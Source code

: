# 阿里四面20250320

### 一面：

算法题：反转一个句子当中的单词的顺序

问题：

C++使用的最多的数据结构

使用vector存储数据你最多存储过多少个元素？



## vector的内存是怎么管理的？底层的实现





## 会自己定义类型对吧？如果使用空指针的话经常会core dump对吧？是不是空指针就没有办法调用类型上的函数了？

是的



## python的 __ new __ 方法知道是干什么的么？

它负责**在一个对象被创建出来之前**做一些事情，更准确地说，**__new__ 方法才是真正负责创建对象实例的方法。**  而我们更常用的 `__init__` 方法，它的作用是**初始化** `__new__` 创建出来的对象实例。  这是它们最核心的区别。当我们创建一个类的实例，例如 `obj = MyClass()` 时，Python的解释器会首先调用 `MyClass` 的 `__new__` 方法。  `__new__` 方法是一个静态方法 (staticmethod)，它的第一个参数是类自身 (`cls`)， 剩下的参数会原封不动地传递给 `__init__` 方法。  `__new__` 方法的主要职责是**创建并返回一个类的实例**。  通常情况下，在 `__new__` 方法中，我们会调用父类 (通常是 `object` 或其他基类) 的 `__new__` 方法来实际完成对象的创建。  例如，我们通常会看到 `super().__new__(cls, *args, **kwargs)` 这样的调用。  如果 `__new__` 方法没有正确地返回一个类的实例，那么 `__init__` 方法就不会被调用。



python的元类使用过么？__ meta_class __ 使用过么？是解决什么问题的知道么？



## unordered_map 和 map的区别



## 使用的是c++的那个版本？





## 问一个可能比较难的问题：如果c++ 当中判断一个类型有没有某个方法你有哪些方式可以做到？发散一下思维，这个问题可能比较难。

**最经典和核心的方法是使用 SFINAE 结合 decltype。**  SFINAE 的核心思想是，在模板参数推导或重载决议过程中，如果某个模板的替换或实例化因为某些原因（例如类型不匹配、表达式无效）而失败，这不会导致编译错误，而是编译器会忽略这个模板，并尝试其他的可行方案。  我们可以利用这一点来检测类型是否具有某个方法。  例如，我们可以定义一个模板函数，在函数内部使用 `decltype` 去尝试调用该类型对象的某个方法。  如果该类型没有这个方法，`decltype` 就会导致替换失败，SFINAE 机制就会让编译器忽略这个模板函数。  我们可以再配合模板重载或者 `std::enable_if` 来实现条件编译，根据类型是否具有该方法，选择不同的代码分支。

= = = =

### Task objective
Exactly as they appear above, output the lines of the data from the first through the one that contains "## python的 __ new __ 方法知道是干什么的么？", and only those lines.

### Answer section
Source code

:# 阿里四面20250320

### 一面：

算法题：反转一个句子当中的单词的顺序

问题：

C++使用的最多的数据结构

使用vector存储数据你最多存储过多少个元素？



## vector的内存是怎么管理的？底层的实现





## 会自己定义类型对吧？如果使用空指针的话经常会core dump对吧？是不是空指针就没有办法调用类型上的函数了？

是的



## python的 __ new __ 方法知道是干什么的么？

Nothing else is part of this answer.